Vanderson Válter de Almeida (born 15 January 1978), known as Vandinho, is a Brazilian former footballer who played as a central midfielder.

He spent most of his professional career in Portugal, amassing Primeira Liga totals of 182 matches and nine goals over eight seasons.

Club career
Vandinho was born in Cuiabá, Mato Grosso. After an unsuccessful spell at Sport Club Internacional, he played mainly with modest clubs in his country: Grêmio Esportivo Brasil, Guarani Futebol Clube, Santa Cruz Futebol Clube, Criciúma Esporte Clube and Grêmio Esportivo Inhumense, moving in 2002–03 to Portugal with Rio Ave F.C. and helping the Vila do Conde team return to the Primeira Liga in his first season.

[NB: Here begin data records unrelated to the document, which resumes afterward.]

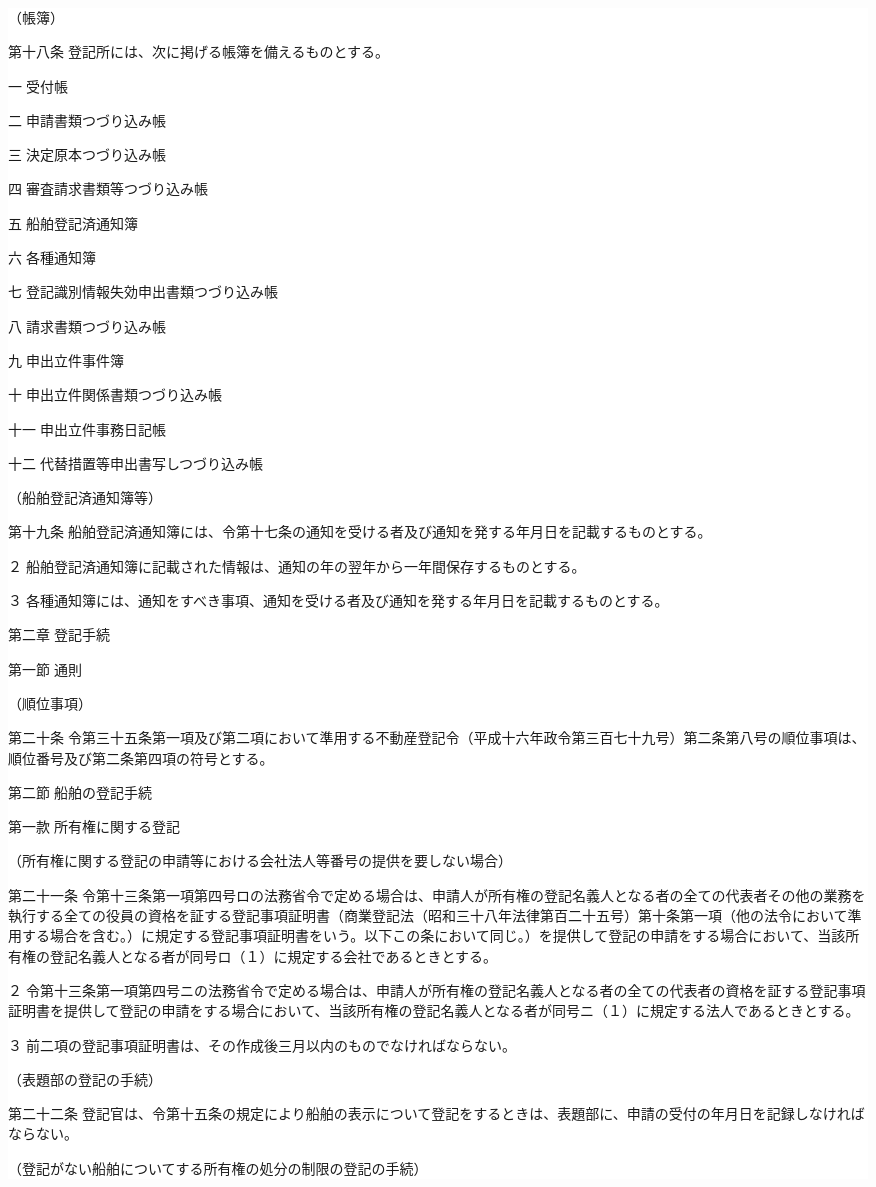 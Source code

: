 （帳簿）

第十八条 登記所には、次に掲げる帳簿を備えるものとする。

一 受付帳

二 申請書類つづり込み帳

三 決定原本つづり込み帳

四 審査請求書類等つづり込み帳

五 船舶登記済通知簿

六 各種通知簿

七 登記識別情報失効申出書類つづり込み帳

八 請求書類つづり込み帳

九 申出立件事件簿

十 申出立件関係書類つづり込み帳

十一 申出立件事務日記帳

十二 代替措置等申出書写しつづり込み帳

（船舶登記済通知簿等）

第十九条 船舶登記済通知簿には、令第十七条の通知を受ける者及び通知を発する年月日を記載するものとする。

２ 船舶登記済通知簿に記載された情報は、通知の年の翌年から一年間保存するものとする。

３ 各種通知簿には、通知をすべき事項、通知を受ける者及び通知を発する年月日を記載するものとする。

第二章 登記手続

第一節 通則

（順位事項）

第二十条 令第三十五条第一項及び第二項において準用する不動産登記令（平成十六年政令第三百七十九号）第二条第八号の順位事項は、順位番号及び第二条第四項の符号とする。

第二節 船舶の登記手続

第一款 所有権に関する登記

（所有権に関する登記の申請等における会社法人等番号の提供を要しない場合）

第二十一条 令第十三条第一項第四号ロの法務省令で定める場合は、申請人が所有権の登記名義人となる者の全ての代表者その他の業務を執行する全ての役員の資格を証する登記事項証明書（商業登記法（昭和三十八年法律第百二十五号）第十条第一項（他の法令において準用する場合を含む。）に規定する登記事項証明書をいう。以下この条において同じ。）を提供して登記の申請をする場合において、当該所有権の登記名義人となる者が同号ロ（１）に規定する会社であるときとする。

２ 令第十三条第一項第四号ニの法務省令で定める場合は、申請人が所有権の登記名義人となる者の全ての代表者の資格を証する登記事項証明書を提供して登記の申請をする場合において、当該所有権の登記名義人となる者が同号ニ（１）に規定する法人であるときとする。

３ 前二項の登記事項証明書は、その作成後三月以内のものでなければならない。

（表題部の登記の手続）

第二十二条 登記官は、令第十五条の規定により船舶の表示について登記をするときは、表題部に、申請の受付の年月日を記録しなければならない。

（登記がない船舶についてする所有権の処分の制限の登記の手続）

For the 2004–05 campaign, Vandinho joined S.C. Braga, being an ever-present midfield unit as the Minho side achieved two consecutive fourth-league places from 2005 to 2007. During his second year he contributed 31 matches and three goals, including in both fixtures against former team Rio Ave (2–1 away, 5–0 at home).

In February 2010, as he continued to be first choice and Braga led the league, Vandinho received a three-month ban for his actions in a scuffle during a 2–0 home win over S.L. Benfica late in the previous year. That effectively ended his season, as they were eventually surpassed in the table by the opponents in that game.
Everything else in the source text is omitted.